Een van de beste verhalen vind ik ‘Naar het raam klimmen, doen alsof je danst’, een prachttitel. Het gaat over een jongeman Fish die naar zijn jeugdvriend rijdt in een verder gelegen plaats (5 uur rijden) omdat deze voor de zoveelste maal een niet geslaagde zelfmoordpoging heeft ondernomen. De zinloosheid van deze tocht staat bij voorbaat al vast.

Fish krijgt niet echt contact met zijn vriend. Hij dwaalt rond met zijn auto, denkt terug aan vroeger en ontmoet mensen waarvan hij in de war raakt. ’s Nachts beklimt hij van buiten het ziekenhuis om zijn vriend te zien. Door het raam maakt hij gebaren, maar een speciale boodschap heeft hij niet.

Apart is ook het verhaal: “Aantekeningen voor een verhaal over een man die niet alleen wil sterven.” De titel geeft al aan waar het over gaat. Het verhaal begint met wat losse opmerkingen, die langzaam overgaan in verhaalvorm. Af en toe springt het terug naar overwegingen als wat de titel van het verhaal moet zijn of hoe de geestelijke gesteldheid van de oudste broer verwoord moet worden. Het is erg grappig, ondanks het lugubere onderwerp.

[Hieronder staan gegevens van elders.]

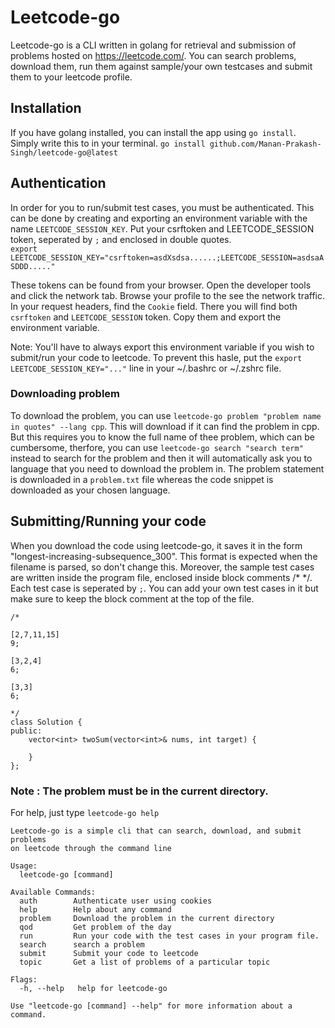 # Leetcode-go

Leetcode-go is a CLI written in golang for retrieval and submission of problems hosted on https://leetcode.com/. You can search problems, download them, run them against sample/your own testcases and submit them to your leetcode profile.

## Installation 

If you have golang installed, you can install the app using ``go install``. Simply write this to in your terminal.
```go install github.com/Manan-Prakash-Singh/leetcode-go@latest```

## Authentication

In order for you to run/submit test cases, you must be authenticated. This can be done by creating and exporting an environment variable with the name ``LEETCODE_SESSION_KEY``. Put your csrftoken and LEETCODE_SESSION token, seperated by ``;`` and enclosed in double quotes.  
``export LEETCODE_SESSION_KEY="csrftoken=asdXsdsa......;LEETCODE_SESSION=asdsaASDDD....."``

These tokens can be found from your browser. Open the developer tools and click the network tab. Browse your profile to the see the network traffic. In your request headers, find the ``Cookie`` field. There you will find both ``csrftoken`` and ``LEETCODE_SESSION`` token. Copy them and export the environment variable.

Note: You'll have to always export this environment variable if you wish to submit/run your code to leetcode. To prevent this hasle, put the ``export LEETCODE_SESSION_KEY="..."`` line in your ~/.bashrc or ~/.zshrc file.

### Downloading problem 

To download the problem, you can use ``leetcode-go problem "problem name in quotes" --lang cpp``. This will download if 
it can find the problem in cpp. But this requires you to know the full name of thee problem, which can be cumbersome,
therfore, you can use ``leetcode-go search "search term"`` instead to search for the problem and then it will
automatically ask you to language that you need to download the problem in. The problem statement is downloaded in a
``problem.txt`` file whereas the code snippet is downloaded as your chosen language.

## Submitting/Running your code

When you download the code using leetcode-go, it saves it in the form "longest-increasing-subsequence_300". This format is expected when the filename is parsed, so don't change this. Moreover, the sample test cases are written inside the program file, enclosed inside block comments /* */. Each test case is seperated by ``;``. You can add your own test cases in it but make sure to keep the block comment at the top of the file.  
```
/*

[2,7,11,15]
9;

[3,2,4]
6;

[3,3]
6;

*/
class Solution {
public:
    vector<int> twoSum(vector<int>& nums, int target) {
        
    }
};
```
### Note : The problem must be in the current directory.

For help, just type ``leetcode-go help``
```
Leetcode-go is a simple cli that can search, download, and submit problems
on leetcode through the command line

Usage:
  leetcode-go [command]

Available Commands:
  auth        Authenticate user using cookies
  help        Help about any command
  problem     Download the problem in the current directory
  qod         Get problem of the day
  run         Run your code with the test cases in your program file.
  search      search a problem
  submit      Submit your code to leetcode
  topic       Get a list of problems of a particular topic

Flags:
  -h, --help   help for leetcode-go

Use "leetcode-go [command] --help" for more information about a command.
```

Het zoeken geldt zelfs in het laatste verhaal waar de hoofdpersoon een hond is. De titel luidt ‘Nadat ik in het water viel, voordat ik verdronk’. De hardloopwedstrijden die hij houdt met andere honden lopen niet altijd goed af. Als de hond dood is weet hij wel een ding zeker: "Natuurlijk is God de zon.”